> Directions for this task:
Images excepted, the data below must be repeated exactly.

> Data to examine:
■ ■ ■ ■ ■
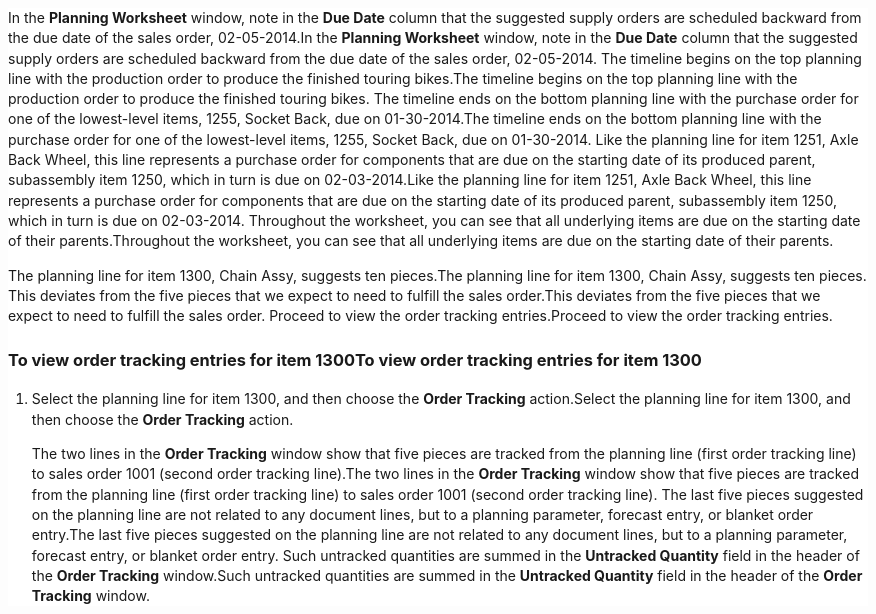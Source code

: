  <span data-ttu-id="0da70-228">In the **Planning Worksheet** window, note in the **Due Date** column that the suggested supply orders are scheduled backward from the due date of the sales order, 02-05-2014.</span><span class="sxs-lookup"><span data-stu-id="0da70-228">In the **Planning Worksheet** window, note in the **Due Date** column that the suggested supply orders are scheduled backward from the due date of the sales order, 02-05-2014.</span></span> <span data-ttu-id="0da70-229">The timeline begins on the top planning line with the production order to produce the finished touring bikes.</span><span class="sxs-lookup"><span data-stu-id="0da70-229">The timeline begins on the top planning line with the production order to produce the finished touring bikes.</span></span> <span data-ttu-id="0da70-230">The timeline ends on the bottom planning line with the purchase order for one of the lowest-level items, 1255, Socket Back, due on 01-30-2014.</span><span class="sxs-lookup"><span data-stu-id="0da70-230">The timeline ends on the bottom planning line with the purchase order for one of the lowest-level items, 1255, Socket Back, due on 01-30-2014.</span></span> <span data-ttu-id="0da70-231">Like the planning line for item 1251, Axle Back Wheel, this line represents a purchase order for components that are due on the starting date of its produced parent, subassembly item 1250, which in turn is due on 02-03-2014.</span><span class="sxs-lookup"><span data-stu-id="0da70-231">Like the planning line for item 1251, Axle Back Wheel, this line represents a purchase order for components that are due on the starting date of its produced parent, subassembly item 1250, which in turn is due on 02-03-2014.</span></span> <span data-ttu-id="0da70-232">Throughout the worksheet, you can see that all underlying items are due on the starting date of their parents.</span><span class="sxs-lookup"><span data-stu-id="0da70-232">Throughout the worksheet, you can see that all underlying items are due on the starting date of their parents.</span></span>  

 <span data-ttu-id="0da70-233">The planning line for item 1300, Chain Assy, suggests ten pieces.</span><span class="sxs-lookup"><span data-stu-id="0da70-233">The planning line for item 1300, Chain Assy, suggests ten pieces.</span></span> <span data-ttu-id="0da70-234">This deviates from the five pieces that we expect to need to fulfill the sales order.</span><span class="sxs-lookup"><span data-stu-id="0da70-234">This deviates from the five pieces that we expect to need to fulfill the sales order.</span></span> <span data-ttu-id="0da70-235">Proceed to view the order tracking entries.</span><span class="sxs-lookup"><span data-stu-id="0da70-235">Proceed to view the order tracking entries.</span></span>  

### <a name="to-view-order-tracking-entries-for-item-1300"></a><span data-ttu-id="0da70-236">To view order tracking entries for item 1300</span><span class="sxs-lookup"><span data-stu-id="0da70-236">To view order tracking entries for item 1300</span></span>  

1.  <span data-ttu-id="0da70-237">Select the planning line for item 1300, and then choose the **Order Tracking** action.</span><span class="sxs-lookup"><span data-stu-id="0da70-237">Select the planning line for item 1300, and then choose the **Order Tracking** action.</span></span>  

     <span data-ttu-id="0da70-238">The two lines in the **Order Tracking** window show that five pieces are tracked from the planning line (first order tracking line) to sales order 1001 (second order tracking line).</span><span class="sxs-lookup"><span data-stu-id="0da70-238">The two lines in the **Order Tracking** window show that five pieces are tracked from the planning line (first order tracking line) to sales order 1001 (second order tracking line).</span></span> <span data-ttu-id="0da70-239">The last five pieces suggested on the planning line are not related to any document lines, but to a planning parameter, forecast entry, or blanket order entry.</span><span class="sxs-lookup"><span data-stu-id="0da70-239">The last five pieces suggested on the planning line are not related to any document lines, but to a planning parameter, forecast entry, or blanket order entry.</span></span> <span data-ttu-id="0da70-240">Such untracked quantities are summed in the **Untracked Quantity** field in the header of the **Order Tracking** window.</span><span class="sxs-lookup"><span data-stu-id="0da70-240">Such untracked quantities are summed in the **Untracked Quantity** field in the header of the **Order Tracking** window.</span></span>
■ ■ ■ ■ ■
> Exercise output:
Source code

:  <span data-ttu-id="0da70-228">In the **Planning Worksheet** window, note in the **Due Date** column that the suggested supply orders are scheduled backward from the due date of the sales order, 02-05-2014.</span><span class="sxs-lookup"><span data-stu-id="0da70-228">In the **Planning Worksheet** window, note in the **Due Date** column that the suggested supply orders are scheduled backward from the due date of the sales order, 02-05-2014.</span></span> <span data-ttu-id="0da70-229">The timeline begins on the top planning line with the production order to produce the finished touring bikes.</span><span class="sxs-lookup"><span data-stu-id="0da70-229">The timeline begins on the top planning line with the production order to produce the finished touring bikes.</span></span> <span data-ttu-id="0da70-230">The timeline ends on the bottom planning line with the purchase order for one of the lowest-level items, 1255, Socket Back, due on 01-30-2014.</span><span class="sxs-lookup"><span data-stu-id="0da70-230">The timeline ends on the bottom planning line with the purchase order for one of the lowest-level items, 1255, Socket Back, due on 01-30-2014.</span></span> <span data-ttu-id="0da70-231">Like the planning line for item 1251, Axle Back Wheel, this line represents a purchase order for components that are due on the starting date of its produced parent, subassembly item 1250, which in turn is due on 02-03-2014.</span><span class="sxs-lookup"><span data-stu-id="0da70-231">Like the planning line for item 1251, Axle Back Wheel, this line represents a purchase order for components that are due on the starting date of its produced parent, subassembly item 1250, which in turn is due on 02-03-2014.</span></span> <span data-ttu-id="0da70-232">Throughout the worksheet, you can see that all underlying items are due on the starting date of their parents.</span><span class="sxs-lookup"><span data-stu-id="0da70-232">Throughout the worksheet, you can see that all underlying items are due on the starting date of their parents.</span></span>  

 <span data-ttu-id="0da70-233">The planning line for item 1300, Chain Assy, suggests ten pieces.</span><span class="sxs-lookup"><span data-stu-id="0da70-233">The planning line for item 1300, Chain Assy, suggests ten pieces.</span></span> <span data-ttu-id="0da70-234">This deviates from the five pieces that we expect to need to fulfill the sales order.</span><span class="sxs-lookup"><span data-stu-id="0da70-234">This deviates from the five pieces that we expect to need to fulfill the sales order.</span></span> <span data-ttu-id="0da70-235">Proceed to view the order tracking entries.</span><span class="sxs-lookup"><span data-stu-id="0da70-235">Proceed to view the order tracking entries.</span></span>  

### <a name="to-view-order-tracking-entries-for-item-1300"></a><span data-ttu-id="0da70-236">To view order tracking entries for item 1300</span><span class="sxs-lookup"><span data-stu-id="0da70-236">To view order tracking entries for item 1300</span></span>  

1.  <span data-ttu-id="0da70-237">Select the planning line for item 1300, and then choose the **Order Tracking** action.</span><span class="sxs-lookup"><span data-stu-id="0da70-237">Select the planning line for item 1300, and then choose the **Order Tracking** action.</span></span>  

     <span data-ttu-id="0da70-238">The two lines in the **Order Tracking** window show that five pieces are tracked from the planning line (first order tracking line) to sales order 1001 (second order tracking line).</span><span class="sxs-lookup"><span data-stu-id="0da70-238">The two lines in the **Order Tracking** window show that five pieces are tracked from the planning line (first order tracking line) to sales order 1001 (second order tracking line).</span></span> <span data-ttu-id="0da70-239">The last five pieces suggested on the planning line are not related to any document lines, but to a planning parameter, forecast entry, or blanket order entry.</span><span class="sxs-lookup"><span data-stu-id="0da70-239">The last five pieces suggested on the planning line are not related to any document lines, but to a planning parameter, forecast entry, or blanket order entry.</span></span> <span data-ttu-id="0da70-240">Such untracked quantities are summed in the **Untracked Quantity** field in the header of the **Order Tracking** window.</span><span class="sxs-lookup"><span data-stu-id="0da70-240">Such untracked quantities are summed in the **Untracked Quantity** field in the header of the **Order Tracking** window.</span></span>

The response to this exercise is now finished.